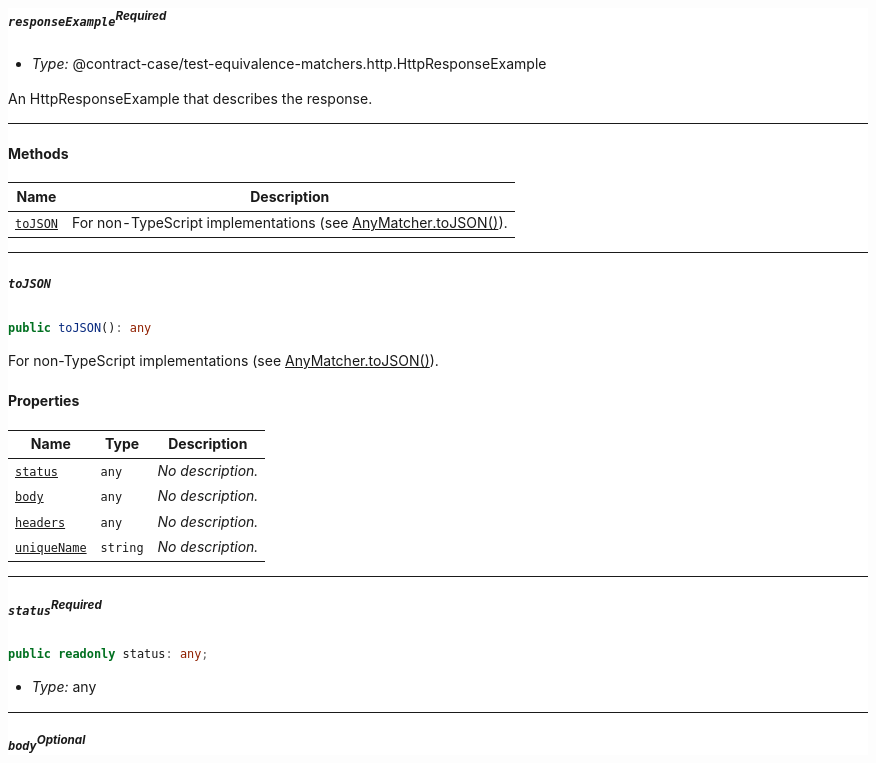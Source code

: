 
##### `responseExample`<sup>Required</sup> <a name="responseExample" id="@contract-case/test-equivalence-matchers.http.HttpResponse.Initializer.parameter.responseExample"></a>

- _Type:_ @contract-case/test-equivalence-matchers.http.HttpResponseExample

An HttpResponseExample that describes the response.

---

#### Methods <a name="Methods" id="Methods"></a>

| **Name**                                                                                             | **Description**                                                                                                                      |
| ---------------------------------------------------------------------------------------------------- | ------------------------------------------------------------------------------------------------------------------------------------ |
| <code><a href="#@contract-case/test-equivalence-matchers.http.HttpResponse.toJSON">toJSON</a></code> | For non-TypeScript implementations (see [AnyMatcher.toJSON()](#@case-contract-testing/test-equivalence-matchers.AnyMatcher.toJSON)). |

---

##### `toJSON` <a name="toJSON" id="@contract-case/test-equivalence-matchers.http.HttpResponse.toJSON"></a>

```typescript
public toJSON(): any
```

For non-TypeScript implementations (see [AnyMatcher.toJSON()](#@case-contract-testing/test-equivalence-matchers.AnyMatcher.toJSON)).

#### Properties <a name="Properties" id="Properties"></a>

| **Name**                                                                                                              | **Type**            | **Description**   |
| --------------------------------------------------------------------------------------------------------------------- | ------------------- | ----------------- |
| <code><a href="#@contract-case/test-equivalence-matchers.http.HttpResponse.property.status">status</a></code>         | <code>any</code>    | _No description._ |
| <code><a href="#@contract-case/test-equivalence-matchers.http.HttpResponse.property.body">body</a></code>             | <code>any</code>    | _No description._ |
| <code><a href="#@contract-case/test-equivalence-matchers.http.HttpResponse.property.headers">headers</a></code>       | <code>any</code>    | _No description._ |
| <code><a href="#@contract-case/test-equivalence-matchers.http.HttpResponse.property.uniqueName">uniqueName</a></code> | <code>string</code> | _No description._ |

---

##### `status`<sup>Required</sup> <a name="status" id="@contract-case/test-equivalence-matchers.http.HttpResponse.property.status"></a>

```typescript
public readonly status: any;
```

- _Type:_ any

---

##### `body`<sup>Optional</sup> <a name="body" id="@contract-case/test-equivalence-matchers.http.HttpResponse.property.body"></a>
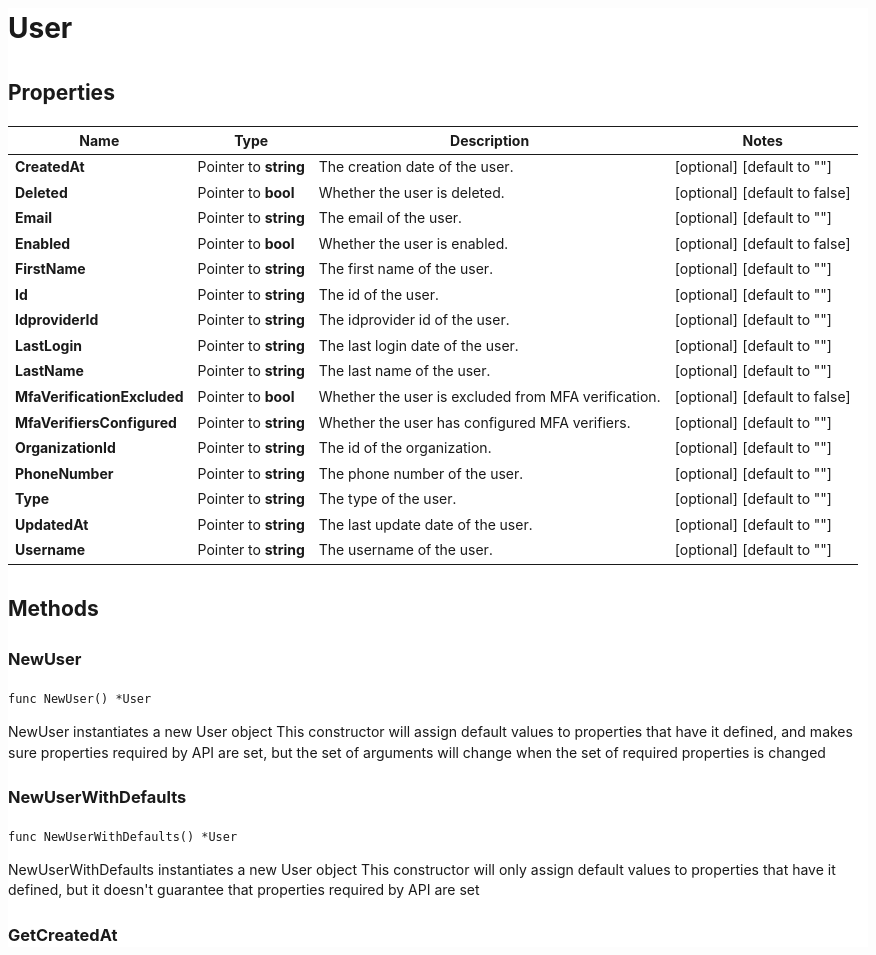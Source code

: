 # User

## Properties

Name | Type | Description | Notes
------------ | ------------- | ------------- | -------------
**CreatedAt** | Pointer to **string** | The creation date of the user. | [optional] [default to ""]
**Deleted** | Pointer to **bool** | Whether the user is deleted. | [optional] [default to false]
**Email** | Pointer to **string** | The email of the user. | [optional] [default to ""]
**Enabled** | Pointer to **bool** | Whether the user is enabled. | [optional] [default to false]
**FirstName** | Pointer to **string** | The first name of the user. | [optional] [default to ""]
**Id** | Pointer to **string** | The id of the user. | [optional] [default to ""]
**IdproviderId** | Pointer to **string** | The idprovider id of the user. | [optional] [default to ""]
**LastLogin** | Pointer to **string** | The last login date of the user. | [optional] [default to ""]
**LastName** | Pointer to **string** | The last name of the user. | [optional] [default to ""]
**MfaVerificationExcluded** | Pointer to **bool** | Whether the user is excluded from MFA verification. | [optional] [default to false]
**MfaVerifiersConfigured** | Pointer to **string** | Whether the user has configured MFA verifiers. | [optional] [default to ""]
**OrganizationId** | Pointer to **string** | The id of the organization. | [optional] [default to ""]
**PhoneNumber** | Pointer to **string** | The phone number of the user. | [optional] [default to ""]
**Type** | Pointer to **string** | The type of the user. | [optional] [default to ""]
**UpdatedAt** | Pointer to **string** | The last update date of the user. | [optional] [default to ""]
**Username** | Pointer to **string** | The username of the user. | [optional] [default to ""]

## Methods

### NewUser

`func NewUser() *User`

NewUser instantiates a new User object
This constructor will assign default values to properties that have it defined,
and makes sure properties required by API are set, but the set of arguments
will change when the set of required properties is changed

### NewUserWithDefaults

`func NewUserWithDefaults() *User`

NewUserWithDefaults instantiates a new User object
This constructor will only assign default values to properties that have it defined,
but it doesn't guarantee that properties required by API are set

### GetCreatedAt
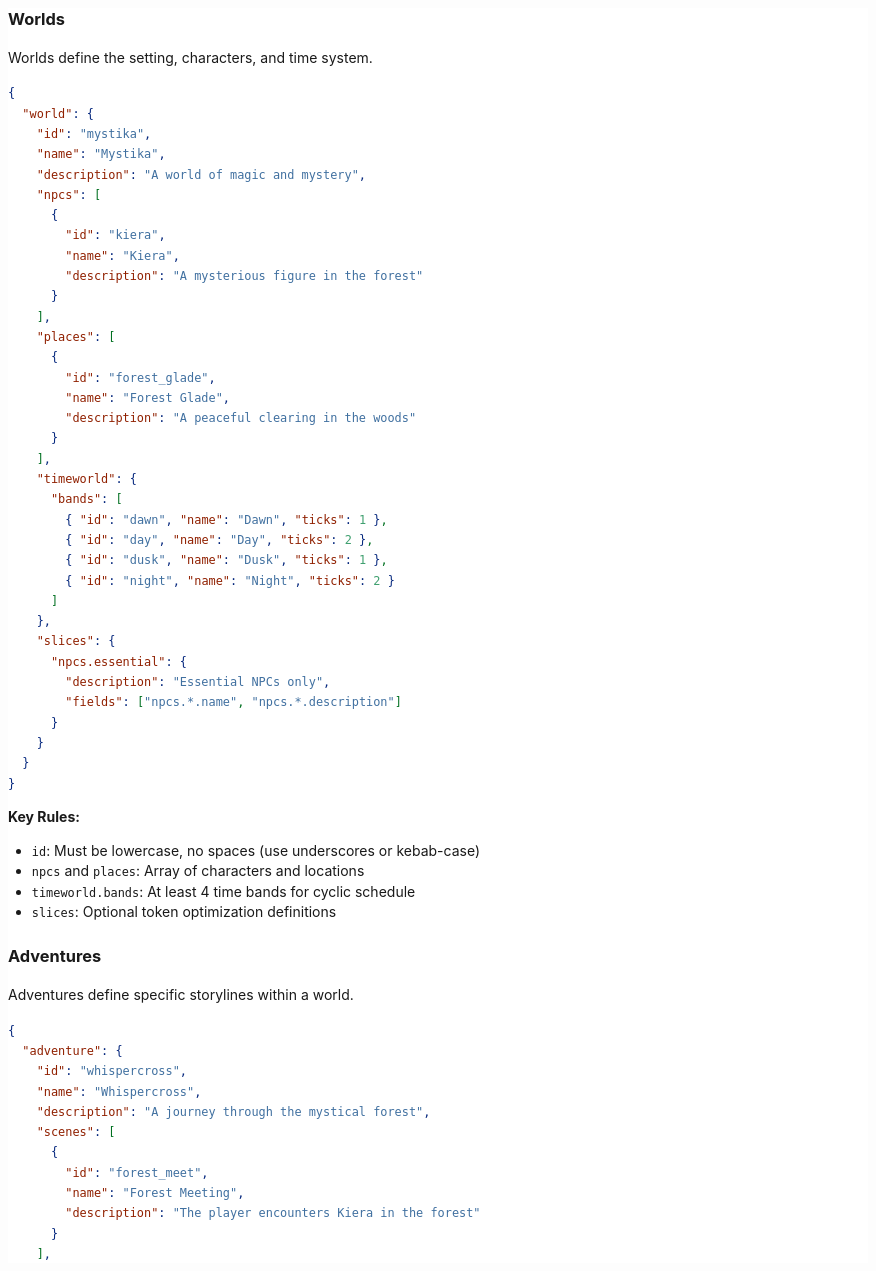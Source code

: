 ### Worlds

Worlds define the setting, characters, and time system.

```json
{
  "world": {
    "id": "mystika",
    "name": "Mystika",
    "description": "A world of magic and mystery",
    "npcs": [
      {
        "id": "kiera",
        "name": "Kiera",
        "description": "A mysterious figure in the forest"
      }
    ],
    "places": [
      {
        "id": "forest_glade",
        "name": "Forest Glade",
        "description": "A peaceful clearing in the woods"
      }
    ],
    "timeworld": {
      "bands": [
        { "id": "dawn", "name": "Dawn", "ticks": 1 },
        { "id": "day", "name": "Day", "ticks": 2 },
        { "id": "dusk", "name": "Dusk", "ticks": 1 },
        { "id": "night", "name": "Night", "ticks": 2 }
      ]
    },
    "slices": {
      "npcs.essential": {
        "description": "Essential NPCs only",
        "fields": ["npcs.*.name", "npcs.*.description"]
      }
    }
  }
}
```

**Key Rules:**
- `id`: Must be lowercase, no spaces (use underscores or kebab-case)
- `npcs` and `places`: Array of characters and locations
- `timeworld.bands`: At least 4 time bands for cyclic schedule
- `slices`: Optional token optimization definitions

### Adventures

Adventures define specific storylines within a world.

```json
{
  "adventure": {
    "id": "whispercross",
    "name": "Whispercross",
    "description": "A journey through the mystical forest",
    "scenes": [
      {
        "id": "forest_meet",
        "name": "Forest Meeting",
        "description": "The player encounters Kiera in the forest"
      }
    ],
```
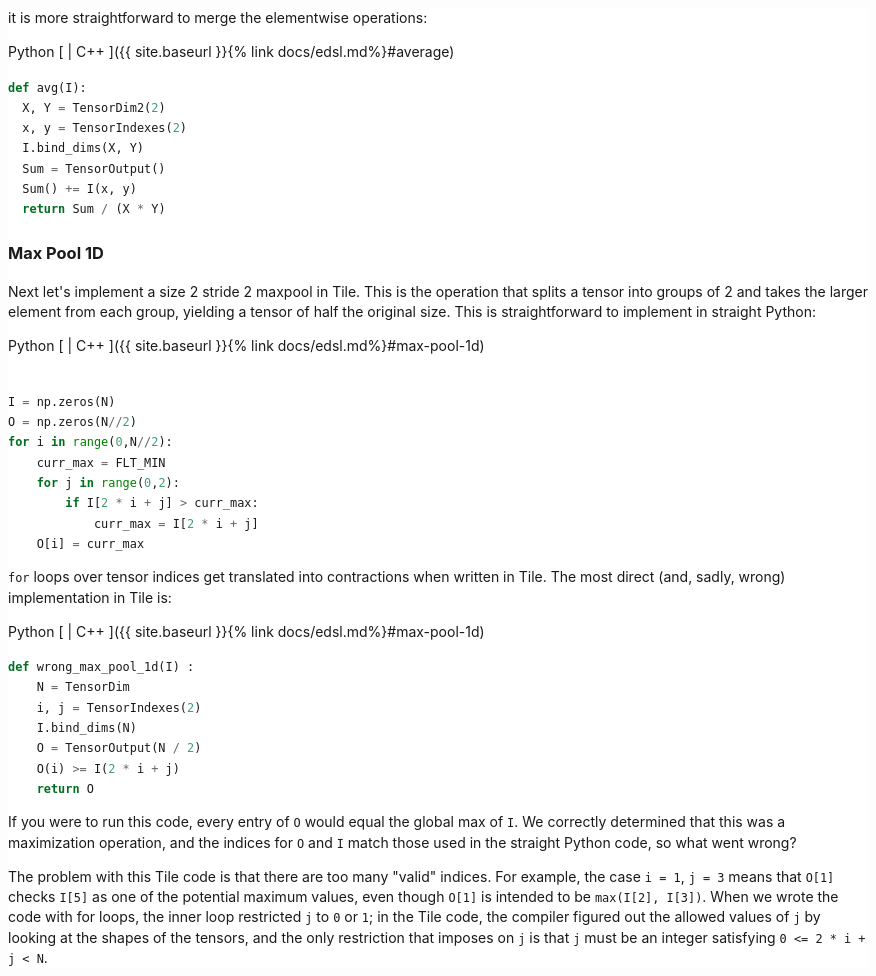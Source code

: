 it is more straightforward to merge the elementwise operations:

Python [ | C++ ]({{ site.baseurl }}{% link docs/edsl.md%}#average)
```python
def avg(I):
  X, Y = TensorDim2(2)
  x, y = TensorIndexes(2)
  I.bind_dims(X, Y)
  Sum = TensorOutput()
  Sum() += I(x, y)
  return Sum / (X * Y)
```

### Max Pool 1D  

Next let's implement a size 2 stride 2 maxpool in Tile. This is the operation
that splits a tensor into groups of 2 and takes the larger element from each
group, yielding a tensor of half the original size. This is straightforward to
implement in straight Python:

Python [ | C++ ]({{ site.baseurl }}{% link docs/edsl.md%}#max-pool-1d)
```python

I = np.zeros(N)
O = np.zeros(N//2)
for i in range(0,N//2):
    curr_max = FLT_MIN
    for j in range(0,2):
        if I[2 * i + j] > curr_max:
            curr_max = I[2 * i + j]
    O[i] = curr_max
```

`for` loops over tensor indices get translated into contractions when written in
Tile. The most direct (and, sadly, wrong) implementation in Tile is:

Python [ | C++ ]({{ site.baseurl }}{% link docs/edsl.md%}#max-pool-1d)
```python
def wrong_max_pool_1d(I) :
    N = TensorDim 
    i, j = TensorIndexes(2)
    I.bind_dims(N)
    O = TensorOutput(N / 2)
    O(i) >= I(2 * i + j)
    return O
```

If you were to run this code, every entry of `O` would equal the global max of
`I`. We correctly determined that this was a maximization operation, and the
indices for `O` and `I` match those used in the straight Python code, so what went wrong?

The problem with this Tile code is that there are too many "valid" indices. For
example, the case `i = 1`, `j = 3` means that `O[1]` checks `I[5]` as one of the
potential maximum values, even though `O[1]` is intended to be `max(I[2], I[3])`.
When we wrote the code with for loops, the inner loop restricted `j` to `0` or
`1`; in the Tile code, the compiler figured out the allowed values of `j` by
looking at the shapes of the tensors, and the only restriction that imposes on
`j` is that `j` must be an integer satisfying `0 <= 2 * i + j < N`.


[broadcasting semantics]: https://docs.scipy.org/doc/numpy/user/basics.broadcasting.html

YOUR INSTRUCTIONS: Nothing should appear in the answer except the lines from the one containing "example, the case" to the end of the data above, reproduced exactly.

ANSWER SECTION:
example, the case `i = 1`, `j = 3` means that `O[1]` checks `I[5]` as one of the
potential maximum values, even though `O[1]` is intended to be `max(I[2], I[3])`.
When we wrote the code with for loops, the inner loop restricted `j` to `0` or
`1`; in the Tile code, the compiler figured out the allowed values of `j` by
looking at the shapes of the tensors, and the only restriction that imposes on
`j` is that `j` must be an integer satisfying `0 <= 2 * i + j < N`.


[broadcasting semantics]: https://docs.scipy.org/doc/numpy/user/basics.broadcasting.html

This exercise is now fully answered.